▸ About this task
Restate word for word the lines of the entries below, starting with the line that holds "The content of" and ending with the line that holds "The data consisting", and no others.

▸ Provided data
=====

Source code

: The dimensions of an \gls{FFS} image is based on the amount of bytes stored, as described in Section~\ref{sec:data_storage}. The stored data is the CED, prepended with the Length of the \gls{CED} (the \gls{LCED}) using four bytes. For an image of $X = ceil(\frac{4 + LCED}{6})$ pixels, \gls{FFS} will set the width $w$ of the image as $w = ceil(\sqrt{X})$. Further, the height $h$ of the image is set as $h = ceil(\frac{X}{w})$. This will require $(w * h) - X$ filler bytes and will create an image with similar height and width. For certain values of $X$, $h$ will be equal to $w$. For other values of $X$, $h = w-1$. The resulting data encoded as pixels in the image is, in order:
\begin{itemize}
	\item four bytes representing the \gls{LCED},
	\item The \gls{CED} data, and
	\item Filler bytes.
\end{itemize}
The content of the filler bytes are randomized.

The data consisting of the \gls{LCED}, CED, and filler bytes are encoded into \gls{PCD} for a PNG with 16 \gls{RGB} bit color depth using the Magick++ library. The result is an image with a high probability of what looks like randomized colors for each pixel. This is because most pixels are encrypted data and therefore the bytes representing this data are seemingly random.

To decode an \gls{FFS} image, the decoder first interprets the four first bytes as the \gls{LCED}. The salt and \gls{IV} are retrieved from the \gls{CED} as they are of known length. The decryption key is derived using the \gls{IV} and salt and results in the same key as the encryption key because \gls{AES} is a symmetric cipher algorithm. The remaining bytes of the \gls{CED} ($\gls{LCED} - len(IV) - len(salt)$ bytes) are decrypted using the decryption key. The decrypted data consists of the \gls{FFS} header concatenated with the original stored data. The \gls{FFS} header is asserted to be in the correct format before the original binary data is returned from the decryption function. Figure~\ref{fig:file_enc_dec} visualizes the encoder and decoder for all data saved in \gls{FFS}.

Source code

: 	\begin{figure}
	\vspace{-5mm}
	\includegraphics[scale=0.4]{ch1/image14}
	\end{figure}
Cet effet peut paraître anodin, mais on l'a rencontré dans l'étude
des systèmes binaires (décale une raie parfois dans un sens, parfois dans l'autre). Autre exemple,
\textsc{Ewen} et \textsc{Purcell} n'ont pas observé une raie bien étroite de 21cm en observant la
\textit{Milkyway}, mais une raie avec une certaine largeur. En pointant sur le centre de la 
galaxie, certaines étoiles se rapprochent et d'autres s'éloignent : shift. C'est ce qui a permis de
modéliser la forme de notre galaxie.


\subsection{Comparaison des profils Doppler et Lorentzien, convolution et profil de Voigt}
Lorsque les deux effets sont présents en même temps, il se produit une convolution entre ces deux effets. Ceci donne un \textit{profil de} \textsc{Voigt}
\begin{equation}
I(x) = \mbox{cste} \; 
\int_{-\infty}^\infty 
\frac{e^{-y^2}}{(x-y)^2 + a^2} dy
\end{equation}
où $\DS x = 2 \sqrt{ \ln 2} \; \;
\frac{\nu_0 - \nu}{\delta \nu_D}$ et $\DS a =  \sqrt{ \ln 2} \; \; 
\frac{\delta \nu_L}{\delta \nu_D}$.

=====

▸ Answer box
The content of the filler bytes are randomized.

The data consisting of the \gls{LCED}, CED, and filler bytes are encoded into \gls{PCD} for a PNG with 16 \gls{RGB} bit color depth using the Magick++ library. The result is an image with a high probability of what looks like randomized colors for each pixel. This is because most pixels are encrypted data and therefore the bytes representing this data are seemingly random.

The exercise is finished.